- _Goal of the exercise_: A line below contains "to a large extent", and a later one contains "Further, LLMs are". Repeat both, with every line between them, exactly.

Dataset records:
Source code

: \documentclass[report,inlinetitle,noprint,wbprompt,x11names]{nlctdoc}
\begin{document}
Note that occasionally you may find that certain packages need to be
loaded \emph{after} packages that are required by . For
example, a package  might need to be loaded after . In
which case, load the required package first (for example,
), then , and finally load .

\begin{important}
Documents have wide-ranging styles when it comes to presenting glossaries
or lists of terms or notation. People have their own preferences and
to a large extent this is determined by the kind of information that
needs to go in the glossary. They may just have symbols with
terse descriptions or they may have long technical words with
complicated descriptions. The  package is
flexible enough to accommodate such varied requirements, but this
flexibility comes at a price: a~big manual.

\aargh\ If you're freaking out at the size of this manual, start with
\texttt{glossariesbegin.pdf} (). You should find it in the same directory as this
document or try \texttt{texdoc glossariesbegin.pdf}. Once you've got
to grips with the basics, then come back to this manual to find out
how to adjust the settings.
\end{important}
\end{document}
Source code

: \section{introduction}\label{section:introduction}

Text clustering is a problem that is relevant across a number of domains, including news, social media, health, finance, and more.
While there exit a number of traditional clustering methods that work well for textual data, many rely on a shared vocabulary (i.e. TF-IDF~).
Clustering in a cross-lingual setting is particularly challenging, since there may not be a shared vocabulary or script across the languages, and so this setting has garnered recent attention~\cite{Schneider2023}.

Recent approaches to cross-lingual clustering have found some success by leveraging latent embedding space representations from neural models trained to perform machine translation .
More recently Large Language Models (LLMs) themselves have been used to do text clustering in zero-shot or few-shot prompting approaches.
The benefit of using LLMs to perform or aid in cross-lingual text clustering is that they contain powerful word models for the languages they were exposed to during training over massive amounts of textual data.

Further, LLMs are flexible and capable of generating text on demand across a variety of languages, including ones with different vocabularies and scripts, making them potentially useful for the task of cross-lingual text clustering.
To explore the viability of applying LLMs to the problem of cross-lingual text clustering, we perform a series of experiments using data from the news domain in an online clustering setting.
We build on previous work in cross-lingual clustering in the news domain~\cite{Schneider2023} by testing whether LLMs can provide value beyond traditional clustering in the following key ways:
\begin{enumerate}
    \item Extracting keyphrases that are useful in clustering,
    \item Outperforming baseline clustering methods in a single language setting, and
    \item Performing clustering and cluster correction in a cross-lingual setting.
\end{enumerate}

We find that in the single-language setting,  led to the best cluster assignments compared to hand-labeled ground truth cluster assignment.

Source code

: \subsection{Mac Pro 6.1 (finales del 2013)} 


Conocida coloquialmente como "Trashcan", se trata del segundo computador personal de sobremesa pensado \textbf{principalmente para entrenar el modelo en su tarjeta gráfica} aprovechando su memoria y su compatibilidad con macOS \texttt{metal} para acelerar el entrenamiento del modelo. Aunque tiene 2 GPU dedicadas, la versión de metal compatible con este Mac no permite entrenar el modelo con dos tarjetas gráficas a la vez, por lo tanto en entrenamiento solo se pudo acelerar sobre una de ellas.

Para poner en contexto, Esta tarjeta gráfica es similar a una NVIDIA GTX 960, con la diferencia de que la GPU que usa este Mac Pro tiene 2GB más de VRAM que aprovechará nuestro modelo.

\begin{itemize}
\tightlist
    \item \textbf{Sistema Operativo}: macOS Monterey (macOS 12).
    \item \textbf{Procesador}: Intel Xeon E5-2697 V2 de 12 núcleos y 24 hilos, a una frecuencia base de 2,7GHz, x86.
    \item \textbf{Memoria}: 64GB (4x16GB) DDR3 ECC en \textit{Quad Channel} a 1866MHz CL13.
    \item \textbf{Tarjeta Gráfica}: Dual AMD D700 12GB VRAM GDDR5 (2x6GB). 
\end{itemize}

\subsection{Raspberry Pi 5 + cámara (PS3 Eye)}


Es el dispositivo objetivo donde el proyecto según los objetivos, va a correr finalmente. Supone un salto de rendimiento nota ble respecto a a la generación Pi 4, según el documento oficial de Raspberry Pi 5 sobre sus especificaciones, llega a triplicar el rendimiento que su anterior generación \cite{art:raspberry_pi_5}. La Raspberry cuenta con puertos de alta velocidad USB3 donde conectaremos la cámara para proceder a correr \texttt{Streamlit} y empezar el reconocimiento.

- _Result_:
to a large extent this is determined by the kind of information that
needs to go in the glossary. They may just have symbols with
terse descriptions or they may have long technical words with
complicated descriptions. The  package is
flexible enough to accommodate such varied requirements, but this
flexibility comes at a price: a~big manual.

\aargh\ If you're freaking out at the size of this manual, start with
\texttt{glossariesbegin.pdf} (). You should find it in the same directory as this
document or try \texttt{texdoc glossariesbegin.pdf}. Once you've got
to grips with the basics, then come back to this manual to find out
how to adjust the settings.
\end{important}
\end{document}
Source code

: \section{introduction}\label{section:introduction}

Text clustering is a problem that is relevant across a number of domains, including news, social media, health, finance, and more.
While there exit a number of traditional clustering methods that work well for textual data, many rely on a shared vocabulary (i.e. TF-IDF~).
Clustering in a cross-lingual setting is particularly challenging, since there may not be a shared vocabulary or script across the languages, and so this setting has garnered recent attention~\cite{Schneider2023}.

Recent approaches to cross-lingual clustering have found some success by leveraging latent embedding space representations from neural models trained to perform machine translation .
More recently Large Language Models (LLMs) themselves have been used to do text clustering in zero-shot or few-shot prompting approaches.
The benefit of using LLMs to perform or aid in cross-lingual text clustering is that they contain powerful word models for the languages they were exposed to during training over massive amounts of textual data.

Further, LLMs are flexible and capable of generating text on demand across a variety of languages, including ones with different vocabularies and scripts, making them potentially useful for the task of cross-lingual text clustering.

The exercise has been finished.